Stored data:
BEGIN

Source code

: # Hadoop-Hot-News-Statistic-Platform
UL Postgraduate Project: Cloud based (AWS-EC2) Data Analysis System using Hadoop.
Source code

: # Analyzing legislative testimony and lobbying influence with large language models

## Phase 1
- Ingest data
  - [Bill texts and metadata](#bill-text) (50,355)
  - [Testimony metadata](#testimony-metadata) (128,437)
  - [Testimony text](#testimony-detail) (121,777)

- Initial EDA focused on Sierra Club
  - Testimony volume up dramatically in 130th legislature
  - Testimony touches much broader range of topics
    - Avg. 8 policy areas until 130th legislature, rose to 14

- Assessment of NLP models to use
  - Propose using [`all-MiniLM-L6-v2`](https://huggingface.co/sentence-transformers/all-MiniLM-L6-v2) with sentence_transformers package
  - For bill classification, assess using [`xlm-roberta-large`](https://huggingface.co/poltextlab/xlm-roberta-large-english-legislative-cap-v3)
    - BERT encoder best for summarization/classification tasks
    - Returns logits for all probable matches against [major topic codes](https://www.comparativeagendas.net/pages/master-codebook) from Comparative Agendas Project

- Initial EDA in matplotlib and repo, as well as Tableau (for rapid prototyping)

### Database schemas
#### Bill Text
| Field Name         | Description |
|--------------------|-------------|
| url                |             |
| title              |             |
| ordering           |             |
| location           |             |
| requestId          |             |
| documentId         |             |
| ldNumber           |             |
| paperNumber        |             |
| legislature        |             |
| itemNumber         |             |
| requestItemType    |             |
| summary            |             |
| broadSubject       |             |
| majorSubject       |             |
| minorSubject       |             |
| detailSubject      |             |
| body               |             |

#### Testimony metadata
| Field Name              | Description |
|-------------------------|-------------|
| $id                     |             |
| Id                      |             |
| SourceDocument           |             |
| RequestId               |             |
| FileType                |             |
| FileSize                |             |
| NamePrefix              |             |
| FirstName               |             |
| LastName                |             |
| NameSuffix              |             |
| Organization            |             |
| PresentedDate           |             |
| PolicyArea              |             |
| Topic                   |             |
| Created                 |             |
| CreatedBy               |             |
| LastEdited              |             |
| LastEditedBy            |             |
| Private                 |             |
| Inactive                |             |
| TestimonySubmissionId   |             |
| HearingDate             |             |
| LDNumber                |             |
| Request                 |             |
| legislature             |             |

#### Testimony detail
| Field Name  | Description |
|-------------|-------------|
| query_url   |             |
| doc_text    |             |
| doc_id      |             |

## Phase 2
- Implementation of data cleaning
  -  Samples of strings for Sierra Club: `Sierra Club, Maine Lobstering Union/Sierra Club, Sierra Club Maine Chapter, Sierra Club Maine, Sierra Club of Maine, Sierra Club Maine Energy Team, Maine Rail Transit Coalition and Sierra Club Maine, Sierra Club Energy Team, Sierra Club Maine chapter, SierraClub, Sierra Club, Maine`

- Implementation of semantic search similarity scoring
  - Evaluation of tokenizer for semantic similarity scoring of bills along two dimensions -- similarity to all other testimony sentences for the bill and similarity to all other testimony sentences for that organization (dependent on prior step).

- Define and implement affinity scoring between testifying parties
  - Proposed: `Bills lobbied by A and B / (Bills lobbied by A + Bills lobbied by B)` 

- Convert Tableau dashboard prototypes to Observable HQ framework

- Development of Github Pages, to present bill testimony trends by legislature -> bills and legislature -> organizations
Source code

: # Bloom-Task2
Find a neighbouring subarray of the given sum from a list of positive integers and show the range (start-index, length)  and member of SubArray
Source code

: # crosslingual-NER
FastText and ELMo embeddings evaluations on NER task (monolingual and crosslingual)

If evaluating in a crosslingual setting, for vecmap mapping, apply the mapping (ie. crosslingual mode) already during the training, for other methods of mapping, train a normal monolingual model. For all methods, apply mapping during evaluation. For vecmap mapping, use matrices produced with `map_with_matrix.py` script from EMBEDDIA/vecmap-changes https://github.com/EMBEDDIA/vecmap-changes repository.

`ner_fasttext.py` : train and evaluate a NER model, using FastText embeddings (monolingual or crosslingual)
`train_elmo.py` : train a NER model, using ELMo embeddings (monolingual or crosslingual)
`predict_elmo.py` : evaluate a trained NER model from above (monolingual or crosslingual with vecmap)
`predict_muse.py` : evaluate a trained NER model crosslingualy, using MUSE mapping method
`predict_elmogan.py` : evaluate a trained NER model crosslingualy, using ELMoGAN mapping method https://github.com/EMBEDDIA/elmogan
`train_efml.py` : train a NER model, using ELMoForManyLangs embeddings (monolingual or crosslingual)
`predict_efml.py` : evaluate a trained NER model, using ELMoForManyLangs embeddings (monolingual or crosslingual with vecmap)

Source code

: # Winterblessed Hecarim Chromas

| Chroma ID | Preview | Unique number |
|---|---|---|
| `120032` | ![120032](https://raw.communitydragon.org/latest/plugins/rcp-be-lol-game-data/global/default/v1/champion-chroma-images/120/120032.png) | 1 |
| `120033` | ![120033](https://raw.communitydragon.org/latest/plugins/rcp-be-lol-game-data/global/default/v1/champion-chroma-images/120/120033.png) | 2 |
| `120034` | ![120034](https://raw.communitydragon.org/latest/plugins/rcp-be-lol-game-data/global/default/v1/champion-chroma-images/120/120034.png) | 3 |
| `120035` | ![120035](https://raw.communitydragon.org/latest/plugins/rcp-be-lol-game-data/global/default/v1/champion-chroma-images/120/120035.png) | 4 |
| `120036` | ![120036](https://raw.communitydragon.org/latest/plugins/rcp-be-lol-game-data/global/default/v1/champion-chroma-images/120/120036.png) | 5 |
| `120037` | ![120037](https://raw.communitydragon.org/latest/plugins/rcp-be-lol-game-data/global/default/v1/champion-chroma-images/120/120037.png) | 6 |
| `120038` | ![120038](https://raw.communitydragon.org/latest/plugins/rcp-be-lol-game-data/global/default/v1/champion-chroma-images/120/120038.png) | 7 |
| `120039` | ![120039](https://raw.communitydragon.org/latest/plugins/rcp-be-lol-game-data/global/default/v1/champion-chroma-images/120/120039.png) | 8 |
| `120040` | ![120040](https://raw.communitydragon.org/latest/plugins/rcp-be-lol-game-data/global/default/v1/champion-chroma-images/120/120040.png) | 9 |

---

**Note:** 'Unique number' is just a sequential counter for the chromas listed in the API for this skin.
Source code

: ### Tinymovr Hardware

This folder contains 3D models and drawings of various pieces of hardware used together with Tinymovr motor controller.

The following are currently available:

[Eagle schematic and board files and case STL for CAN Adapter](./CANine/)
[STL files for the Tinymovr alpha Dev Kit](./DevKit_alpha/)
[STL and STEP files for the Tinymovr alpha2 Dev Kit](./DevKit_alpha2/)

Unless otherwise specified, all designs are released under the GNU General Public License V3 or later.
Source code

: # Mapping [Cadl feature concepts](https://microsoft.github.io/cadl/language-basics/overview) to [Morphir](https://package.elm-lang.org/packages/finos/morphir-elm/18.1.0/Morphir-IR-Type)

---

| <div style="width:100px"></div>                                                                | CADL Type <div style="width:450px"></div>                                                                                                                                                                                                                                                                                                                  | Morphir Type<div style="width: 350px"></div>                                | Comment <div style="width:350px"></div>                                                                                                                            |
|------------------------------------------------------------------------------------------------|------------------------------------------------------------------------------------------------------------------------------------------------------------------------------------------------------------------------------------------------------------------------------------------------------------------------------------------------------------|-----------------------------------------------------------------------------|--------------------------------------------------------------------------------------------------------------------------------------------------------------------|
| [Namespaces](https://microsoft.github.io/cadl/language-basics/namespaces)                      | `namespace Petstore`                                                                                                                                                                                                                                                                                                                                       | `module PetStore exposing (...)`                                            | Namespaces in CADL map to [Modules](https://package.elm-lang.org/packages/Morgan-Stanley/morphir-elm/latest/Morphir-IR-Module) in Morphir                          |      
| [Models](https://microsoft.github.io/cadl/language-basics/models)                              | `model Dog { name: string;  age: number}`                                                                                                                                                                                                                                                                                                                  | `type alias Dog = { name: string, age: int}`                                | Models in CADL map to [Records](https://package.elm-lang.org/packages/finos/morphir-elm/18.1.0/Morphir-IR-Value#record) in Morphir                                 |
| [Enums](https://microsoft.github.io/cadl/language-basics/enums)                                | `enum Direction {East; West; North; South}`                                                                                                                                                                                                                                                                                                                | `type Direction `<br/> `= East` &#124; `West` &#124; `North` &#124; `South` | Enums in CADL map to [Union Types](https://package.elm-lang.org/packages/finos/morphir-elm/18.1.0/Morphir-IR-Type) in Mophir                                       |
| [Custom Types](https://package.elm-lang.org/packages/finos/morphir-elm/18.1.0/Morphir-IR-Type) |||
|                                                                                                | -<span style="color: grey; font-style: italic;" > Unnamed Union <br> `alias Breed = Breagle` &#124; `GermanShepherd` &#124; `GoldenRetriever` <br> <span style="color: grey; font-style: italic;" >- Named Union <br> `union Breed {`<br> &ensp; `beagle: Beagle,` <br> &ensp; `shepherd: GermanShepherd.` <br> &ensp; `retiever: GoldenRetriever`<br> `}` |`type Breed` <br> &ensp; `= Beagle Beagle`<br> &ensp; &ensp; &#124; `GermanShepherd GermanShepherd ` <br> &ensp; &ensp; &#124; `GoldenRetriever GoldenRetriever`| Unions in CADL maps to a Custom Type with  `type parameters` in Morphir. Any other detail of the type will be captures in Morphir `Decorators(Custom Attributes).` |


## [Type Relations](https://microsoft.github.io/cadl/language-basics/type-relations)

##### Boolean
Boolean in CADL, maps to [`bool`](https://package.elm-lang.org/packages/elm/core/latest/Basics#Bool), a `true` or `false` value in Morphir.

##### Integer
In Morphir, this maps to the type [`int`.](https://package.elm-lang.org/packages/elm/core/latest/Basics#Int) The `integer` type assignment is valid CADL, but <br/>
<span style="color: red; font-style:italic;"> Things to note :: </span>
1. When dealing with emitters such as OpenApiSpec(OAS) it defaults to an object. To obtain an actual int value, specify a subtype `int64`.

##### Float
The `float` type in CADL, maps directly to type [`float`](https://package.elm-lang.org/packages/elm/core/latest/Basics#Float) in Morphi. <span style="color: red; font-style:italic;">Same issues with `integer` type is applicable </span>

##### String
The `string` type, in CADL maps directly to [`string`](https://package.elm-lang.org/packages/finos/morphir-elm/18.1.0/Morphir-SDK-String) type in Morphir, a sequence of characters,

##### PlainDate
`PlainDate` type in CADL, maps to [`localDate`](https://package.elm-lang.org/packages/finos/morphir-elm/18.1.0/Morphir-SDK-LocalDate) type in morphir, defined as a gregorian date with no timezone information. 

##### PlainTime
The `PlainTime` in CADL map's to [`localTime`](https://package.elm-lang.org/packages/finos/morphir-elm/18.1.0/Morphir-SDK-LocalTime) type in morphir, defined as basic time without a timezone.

END

Problem statement.
Look over the entries for "metadata", then copy every line that includes that string.

Written response.
  - [Bill texts and metadata](#bill-text) (50,355)
  - [Testimony metadata](#testimony-metadata) (128,437)
#### Testimony metadata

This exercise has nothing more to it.